Abstract

Reinjection of CO2 into producing natural gas reservoirs is considered as a promising technology to improve gas recovery, mitigate atmospheric emissions and control climate change. However, natural gas and CO2 are miscible at reservoir conditions and could result in CO2 contamination of produced natural gas. This mixing process and consequently the viability of Enhanced Gas Recovery (EGR) projects can be quantitatively determined by reservoir simulations – such simulations require a description of gas dispersion. Here we conduct fluid transport experiments through carbonate and sandstone rock cores at various reservoir conditions to evaluate the effect of medium heterogeneity on the dispersion between supercritical CO2 and CH4, accounting for erroneous contributions from entrance/exit and gravitational effects. Early breakthrough and long-tailed profiles are observed for one of the carbonate cores (Ketton) which is attributed to the existence of intra-grain micro-pores, which results in a persistent pre-asymptotic transport regime.

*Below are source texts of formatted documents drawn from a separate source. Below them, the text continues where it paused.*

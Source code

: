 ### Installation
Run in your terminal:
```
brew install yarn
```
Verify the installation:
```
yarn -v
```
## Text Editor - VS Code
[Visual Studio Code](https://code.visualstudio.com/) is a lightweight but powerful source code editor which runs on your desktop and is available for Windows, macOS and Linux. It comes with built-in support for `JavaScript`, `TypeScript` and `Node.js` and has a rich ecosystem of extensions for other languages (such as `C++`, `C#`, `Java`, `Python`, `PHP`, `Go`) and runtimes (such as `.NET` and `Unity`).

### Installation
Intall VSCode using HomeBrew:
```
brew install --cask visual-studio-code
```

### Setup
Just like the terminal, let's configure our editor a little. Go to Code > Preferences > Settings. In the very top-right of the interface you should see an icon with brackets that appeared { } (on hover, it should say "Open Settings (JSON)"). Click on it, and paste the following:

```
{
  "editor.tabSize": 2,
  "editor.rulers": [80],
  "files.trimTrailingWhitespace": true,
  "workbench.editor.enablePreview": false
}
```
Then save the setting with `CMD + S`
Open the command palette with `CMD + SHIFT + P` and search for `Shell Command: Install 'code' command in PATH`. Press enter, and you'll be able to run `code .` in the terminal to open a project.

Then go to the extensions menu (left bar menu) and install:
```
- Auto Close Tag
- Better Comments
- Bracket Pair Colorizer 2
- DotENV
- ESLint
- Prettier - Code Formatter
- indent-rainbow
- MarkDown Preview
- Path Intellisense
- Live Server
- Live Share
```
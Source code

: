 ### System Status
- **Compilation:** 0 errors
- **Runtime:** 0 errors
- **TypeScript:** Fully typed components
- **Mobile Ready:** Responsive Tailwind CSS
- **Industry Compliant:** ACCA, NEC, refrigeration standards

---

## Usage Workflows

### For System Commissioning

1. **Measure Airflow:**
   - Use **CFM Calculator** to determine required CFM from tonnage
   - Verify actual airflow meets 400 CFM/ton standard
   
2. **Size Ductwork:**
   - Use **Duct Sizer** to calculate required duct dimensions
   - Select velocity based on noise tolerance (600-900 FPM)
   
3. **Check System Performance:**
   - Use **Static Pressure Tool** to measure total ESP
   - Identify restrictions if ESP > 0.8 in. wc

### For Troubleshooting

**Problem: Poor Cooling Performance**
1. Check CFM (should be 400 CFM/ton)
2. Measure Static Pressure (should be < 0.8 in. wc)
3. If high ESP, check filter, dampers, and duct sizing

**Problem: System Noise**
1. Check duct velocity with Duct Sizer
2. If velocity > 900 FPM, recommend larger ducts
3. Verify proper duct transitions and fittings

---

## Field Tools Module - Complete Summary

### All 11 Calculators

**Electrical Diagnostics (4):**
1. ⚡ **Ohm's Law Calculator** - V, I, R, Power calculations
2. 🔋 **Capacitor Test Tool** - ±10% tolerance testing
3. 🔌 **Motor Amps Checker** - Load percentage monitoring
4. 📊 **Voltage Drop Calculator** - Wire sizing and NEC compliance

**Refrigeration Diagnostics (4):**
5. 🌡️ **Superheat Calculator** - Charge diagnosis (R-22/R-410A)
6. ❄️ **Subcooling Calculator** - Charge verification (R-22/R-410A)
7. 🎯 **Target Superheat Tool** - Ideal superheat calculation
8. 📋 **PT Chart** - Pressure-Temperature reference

Thus a revised model (Mobile-Immobile Model) was successfully used for this core to obtain dispersion coefficients characteristic of the eventual asymptotic regime. Both heterogeneous carbonate rocks considered exhibit higher dispersion than that observed in previously-measured homogeneous sandstone cores (Honari et al., 2013). The power law describing the dependency of dispersion coefficient on Péclet number at comparatively high interstitial displacement velocities gave an exponent of 1.2 for sandstones and 1.4 for carbonates, consistent with literature predictions (Bijeljic and Blunt, 2006; Bijeljic et al., 2011) based on pore-scale simulations.